-- PROBLEM TO WORK ON --
Search the records below for the word "solide". Copy each line where it occurs.

-- DATASET EXTRACT --

##############################

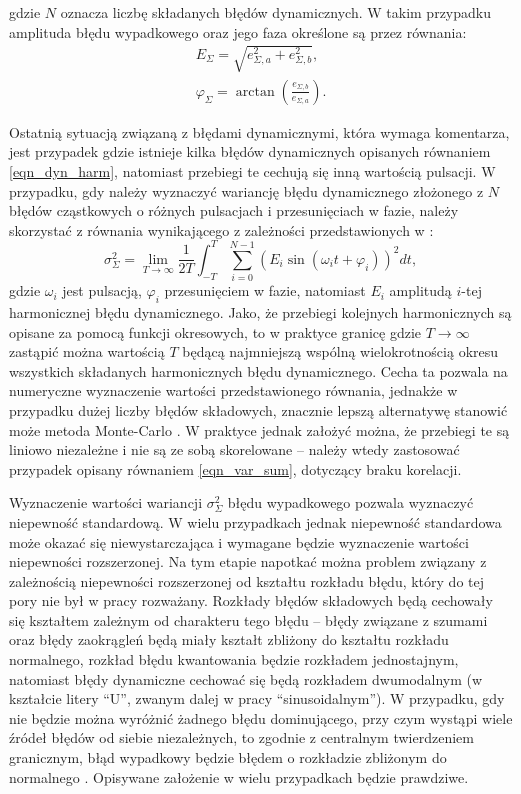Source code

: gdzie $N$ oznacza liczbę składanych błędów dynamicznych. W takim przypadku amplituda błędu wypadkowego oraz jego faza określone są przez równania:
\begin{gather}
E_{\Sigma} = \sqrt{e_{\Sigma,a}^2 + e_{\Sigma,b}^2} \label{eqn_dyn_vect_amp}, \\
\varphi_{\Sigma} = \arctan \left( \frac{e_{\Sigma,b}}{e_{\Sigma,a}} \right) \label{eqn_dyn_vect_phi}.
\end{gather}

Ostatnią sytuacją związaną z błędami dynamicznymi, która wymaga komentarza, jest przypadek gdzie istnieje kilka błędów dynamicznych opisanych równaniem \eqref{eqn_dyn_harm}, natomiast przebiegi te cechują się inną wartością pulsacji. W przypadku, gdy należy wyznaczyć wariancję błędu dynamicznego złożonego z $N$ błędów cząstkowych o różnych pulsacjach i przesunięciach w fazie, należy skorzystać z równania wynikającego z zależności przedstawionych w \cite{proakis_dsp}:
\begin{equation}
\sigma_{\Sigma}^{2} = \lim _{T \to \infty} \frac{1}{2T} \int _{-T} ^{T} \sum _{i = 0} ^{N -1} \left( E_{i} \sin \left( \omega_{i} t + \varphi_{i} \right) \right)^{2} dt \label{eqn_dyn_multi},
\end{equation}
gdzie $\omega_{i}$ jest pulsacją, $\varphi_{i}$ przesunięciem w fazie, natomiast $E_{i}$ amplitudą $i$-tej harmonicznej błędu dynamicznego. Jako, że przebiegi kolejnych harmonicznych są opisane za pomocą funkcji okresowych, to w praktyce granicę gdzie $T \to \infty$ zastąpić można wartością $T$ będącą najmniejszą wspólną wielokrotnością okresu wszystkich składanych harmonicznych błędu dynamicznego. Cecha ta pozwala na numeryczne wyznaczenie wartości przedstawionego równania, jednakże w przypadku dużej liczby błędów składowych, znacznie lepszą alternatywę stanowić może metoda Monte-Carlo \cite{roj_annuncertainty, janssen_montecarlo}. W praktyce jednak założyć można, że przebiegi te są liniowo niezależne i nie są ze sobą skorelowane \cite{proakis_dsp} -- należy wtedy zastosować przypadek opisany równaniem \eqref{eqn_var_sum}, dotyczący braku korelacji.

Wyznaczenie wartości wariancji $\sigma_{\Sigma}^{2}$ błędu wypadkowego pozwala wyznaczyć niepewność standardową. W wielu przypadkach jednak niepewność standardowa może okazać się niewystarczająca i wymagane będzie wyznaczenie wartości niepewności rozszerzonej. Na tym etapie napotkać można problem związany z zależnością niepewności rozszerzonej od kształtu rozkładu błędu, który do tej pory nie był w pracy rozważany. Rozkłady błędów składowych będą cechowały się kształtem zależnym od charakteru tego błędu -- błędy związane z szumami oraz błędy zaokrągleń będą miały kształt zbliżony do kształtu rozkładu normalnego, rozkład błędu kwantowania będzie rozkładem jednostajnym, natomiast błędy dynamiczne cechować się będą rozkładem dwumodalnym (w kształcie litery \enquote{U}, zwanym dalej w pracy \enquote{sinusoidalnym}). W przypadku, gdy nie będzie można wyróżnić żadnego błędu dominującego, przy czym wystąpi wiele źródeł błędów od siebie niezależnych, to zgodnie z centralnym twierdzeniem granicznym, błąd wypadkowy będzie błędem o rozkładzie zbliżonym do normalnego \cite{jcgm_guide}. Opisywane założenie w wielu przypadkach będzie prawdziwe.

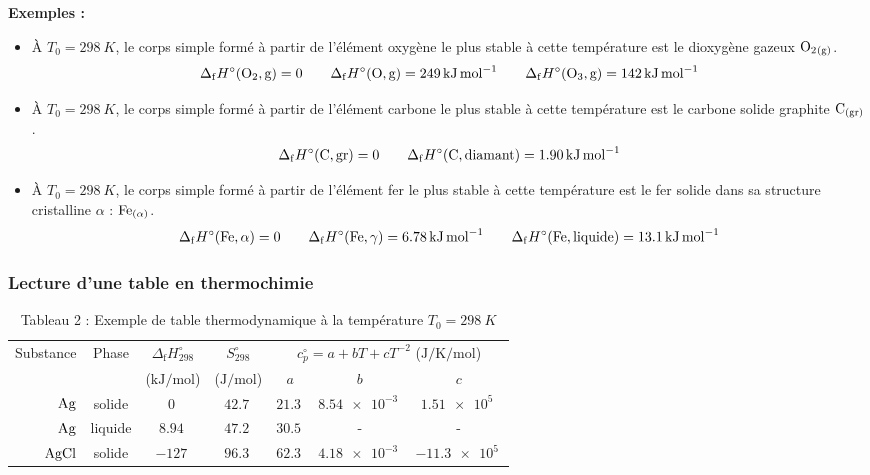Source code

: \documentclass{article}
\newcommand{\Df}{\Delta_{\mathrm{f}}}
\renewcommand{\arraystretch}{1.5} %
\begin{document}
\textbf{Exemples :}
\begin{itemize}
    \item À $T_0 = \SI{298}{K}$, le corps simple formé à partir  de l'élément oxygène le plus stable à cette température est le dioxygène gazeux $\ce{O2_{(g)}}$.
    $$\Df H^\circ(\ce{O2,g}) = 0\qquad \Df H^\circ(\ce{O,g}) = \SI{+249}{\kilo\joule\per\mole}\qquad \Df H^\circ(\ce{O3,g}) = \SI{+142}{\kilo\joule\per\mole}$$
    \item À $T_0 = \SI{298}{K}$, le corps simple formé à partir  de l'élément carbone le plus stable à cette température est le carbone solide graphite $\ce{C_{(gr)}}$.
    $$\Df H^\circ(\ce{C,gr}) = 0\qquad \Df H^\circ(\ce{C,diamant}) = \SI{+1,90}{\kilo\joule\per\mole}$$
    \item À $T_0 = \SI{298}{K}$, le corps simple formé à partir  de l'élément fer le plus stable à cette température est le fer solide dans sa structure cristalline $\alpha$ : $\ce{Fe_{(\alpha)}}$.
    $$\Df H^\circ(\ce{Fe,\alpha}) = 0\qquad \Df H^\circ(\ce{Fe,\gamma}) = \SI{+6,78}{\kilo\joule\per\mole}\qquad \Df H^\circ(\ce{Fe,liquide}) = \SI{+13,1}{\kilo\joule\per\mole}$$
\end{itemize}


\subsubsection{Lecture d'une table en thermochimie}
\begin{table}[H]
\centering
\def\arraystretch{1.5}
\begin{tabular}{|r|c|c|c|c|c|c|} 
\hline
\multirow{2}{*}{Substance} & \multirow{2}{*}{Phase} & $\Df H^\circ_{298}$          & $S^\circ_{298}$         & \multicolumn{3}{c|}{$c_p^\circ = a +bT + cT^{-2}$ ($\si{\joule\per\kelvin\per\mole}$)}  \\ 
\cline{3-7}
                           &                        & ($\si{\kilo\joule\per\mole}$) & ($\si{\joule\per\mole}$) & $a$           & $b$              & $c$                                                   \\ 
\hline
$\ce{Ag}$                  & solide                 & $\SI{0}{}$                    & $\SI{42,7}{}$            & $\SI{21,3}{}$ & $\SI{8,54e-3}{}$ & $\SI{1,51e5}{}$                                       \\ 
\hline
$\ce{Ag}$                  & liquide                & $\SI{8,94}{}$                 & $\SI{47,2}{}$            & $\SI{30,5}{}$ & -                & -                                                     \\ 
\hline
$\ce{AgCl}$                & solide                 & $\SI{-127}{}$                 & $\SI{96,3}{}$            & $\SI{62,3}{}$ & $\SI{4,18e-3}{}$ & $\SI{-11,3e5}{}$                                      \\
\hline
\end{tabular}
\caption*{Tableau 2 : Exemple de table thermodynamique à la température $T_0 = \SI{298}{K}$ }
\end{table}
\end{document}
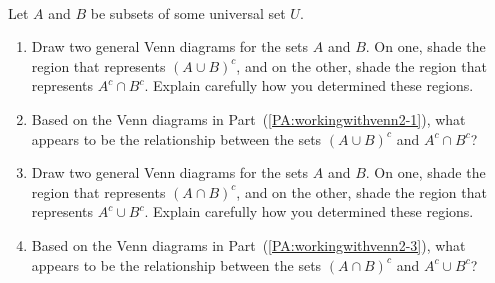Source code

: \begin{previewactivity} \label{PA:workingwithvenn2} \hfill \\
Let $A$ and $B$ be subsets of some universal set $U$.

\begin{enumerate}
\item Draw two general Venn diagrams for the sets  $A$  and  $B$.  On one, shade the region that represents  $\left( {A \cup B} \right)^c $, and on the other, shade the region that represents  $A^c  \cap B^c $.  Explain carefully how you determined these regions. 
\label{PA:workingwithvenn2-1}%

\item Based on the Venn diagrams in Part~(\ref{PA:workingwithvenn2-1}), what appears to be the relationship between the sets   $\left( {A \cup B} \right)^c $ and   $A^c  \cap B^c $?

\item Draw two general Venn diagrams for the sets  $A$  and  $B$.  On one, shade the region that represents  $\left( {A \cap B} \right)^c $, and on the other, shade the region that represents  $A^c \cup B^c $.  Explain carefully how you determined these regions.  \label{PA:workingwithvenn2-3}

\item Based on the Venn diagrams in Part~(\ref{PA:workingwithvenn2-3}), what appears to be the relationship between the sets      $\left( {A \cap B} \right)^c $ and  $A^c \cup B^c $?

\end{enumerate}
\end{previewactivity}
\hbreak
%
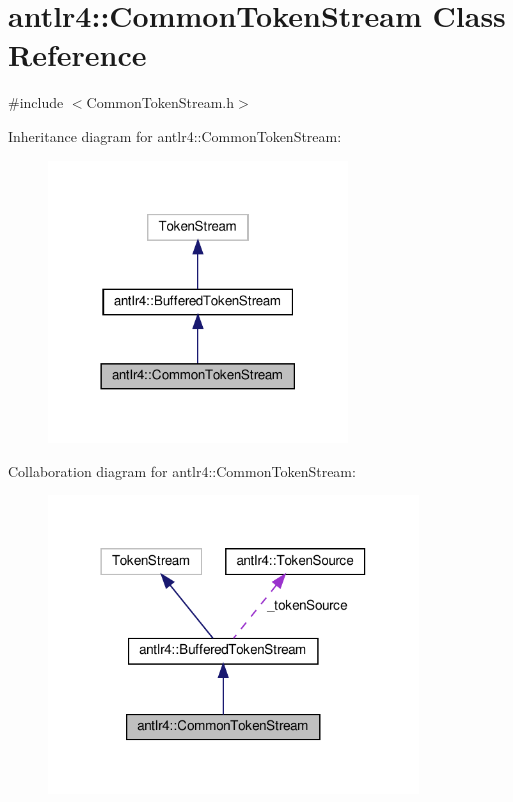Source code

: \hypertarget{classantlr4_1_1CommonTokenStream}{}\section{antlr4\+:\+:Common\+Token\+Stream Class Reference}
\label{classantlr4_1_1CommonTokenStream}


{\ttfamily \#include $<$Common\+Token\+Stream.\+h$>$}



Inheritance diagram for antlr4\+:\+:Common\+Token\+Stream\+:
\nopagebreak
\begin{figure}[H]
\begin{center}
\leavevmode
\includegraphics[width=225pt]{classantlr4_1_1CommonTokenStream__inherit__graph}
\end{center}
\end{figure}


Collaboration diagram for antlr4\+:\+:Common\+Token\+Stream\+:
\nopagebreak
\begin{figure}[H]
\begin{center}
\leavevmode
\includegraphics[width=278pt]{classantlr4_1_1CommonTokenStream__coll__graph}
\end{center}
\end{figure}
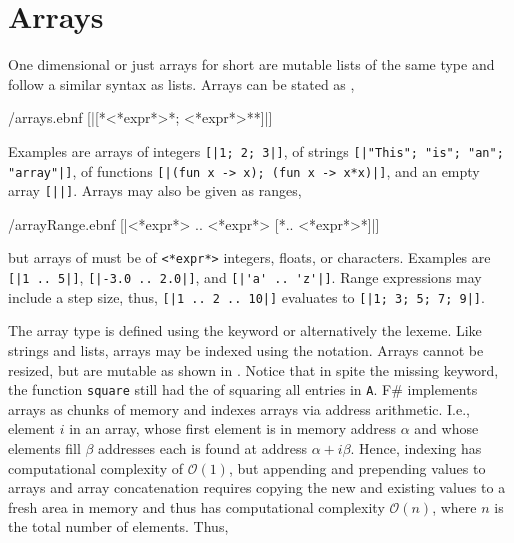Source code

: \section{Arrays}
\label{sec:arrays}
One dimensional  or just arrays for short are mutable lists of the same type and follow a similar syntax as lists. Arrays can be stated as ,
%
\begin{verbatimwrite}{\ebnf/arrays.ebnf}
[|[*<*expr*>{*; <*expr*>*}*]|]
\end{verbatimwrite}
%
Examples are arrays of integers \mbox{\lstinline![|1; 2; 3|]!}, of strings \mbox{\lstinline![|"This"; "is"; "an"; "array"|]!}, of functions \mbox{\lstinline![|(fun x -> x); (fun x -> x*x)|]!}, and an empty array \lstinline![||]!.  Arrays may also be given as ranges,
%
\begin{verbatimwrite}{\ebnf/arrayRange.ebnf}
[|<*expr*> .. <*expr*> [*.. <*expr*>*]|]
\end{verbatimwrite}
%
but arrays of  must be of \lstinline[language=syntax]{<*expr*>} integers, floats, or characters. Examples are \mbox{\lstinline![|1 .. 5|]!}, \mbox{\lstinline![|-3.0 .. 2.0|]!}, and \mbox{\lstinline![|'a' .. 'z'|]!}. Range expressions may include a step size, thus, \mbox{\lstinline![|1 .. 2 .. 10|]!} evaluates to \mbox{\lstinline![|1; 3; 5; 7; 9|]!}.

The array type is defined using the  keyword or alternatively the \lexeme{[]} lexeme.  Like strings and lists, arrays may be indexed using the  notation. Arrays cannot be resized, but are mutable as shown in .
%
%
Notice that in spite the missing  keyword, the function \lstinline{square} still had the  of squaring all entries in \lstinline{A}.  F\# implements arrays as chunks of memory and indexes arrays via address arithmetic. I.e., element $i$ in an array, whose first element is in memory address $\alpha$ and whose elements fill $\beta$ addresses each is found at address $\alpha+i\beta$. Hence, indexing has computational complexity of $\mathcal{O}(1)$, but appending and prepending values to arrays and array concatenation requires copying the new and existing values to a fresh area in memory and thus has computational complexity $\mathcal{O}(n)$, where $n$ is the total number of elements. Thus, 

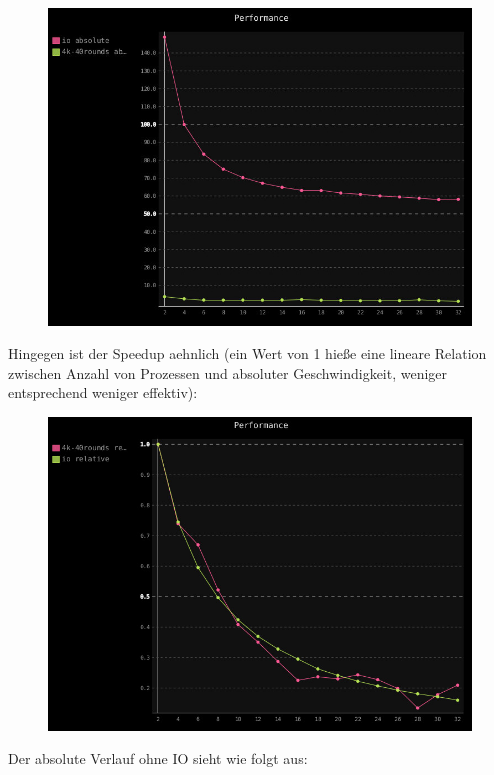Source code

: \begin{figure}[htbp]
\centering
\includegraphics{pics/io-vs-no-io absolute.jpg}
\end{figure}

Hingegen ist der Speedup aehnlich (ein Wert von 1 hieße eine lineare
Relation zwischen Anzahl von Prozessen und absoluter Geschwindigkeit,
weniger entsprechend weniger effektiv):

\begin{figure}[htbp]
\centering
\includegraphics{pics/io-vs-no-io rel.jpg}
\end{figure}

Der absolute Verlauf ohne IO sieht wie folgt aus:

##############################

-- ANSWER FOR THIS EXERCISE --
    \item À $T_0 = \SI{298}{K}$, le corps simple formé à partir  de l'élément carbone le plus stable à cette température est le carbone solide graphite $\ce{C_{(gr)}}$.
    \item À $T_0 = \SI{298}{K}$, le corps simple formé à partir  de l'élément fer le plus stable à cette température est le fer solide dans sa structure cristalline $\alpha$ : $\ce{Fe_{(\alpha)}}$.
$\ce{Ag}$                  & solide                 & $\SI{0}{}$                    & $\SI{42,7}{}$            & $\SI{21,3}{}$ & $\SI{8,54e-3}{}$ & $\SI{1,51e5}{}$                                       \\ 
$\ce{AgCl}$                & solide                 & $\SI{-127}{}$                 & $\SI{96,3}{}$            & $\SI{62,3}{}$ & $\SI{4,18e-3}{}$ & $\SI{-11,3e5}{}$                                      \\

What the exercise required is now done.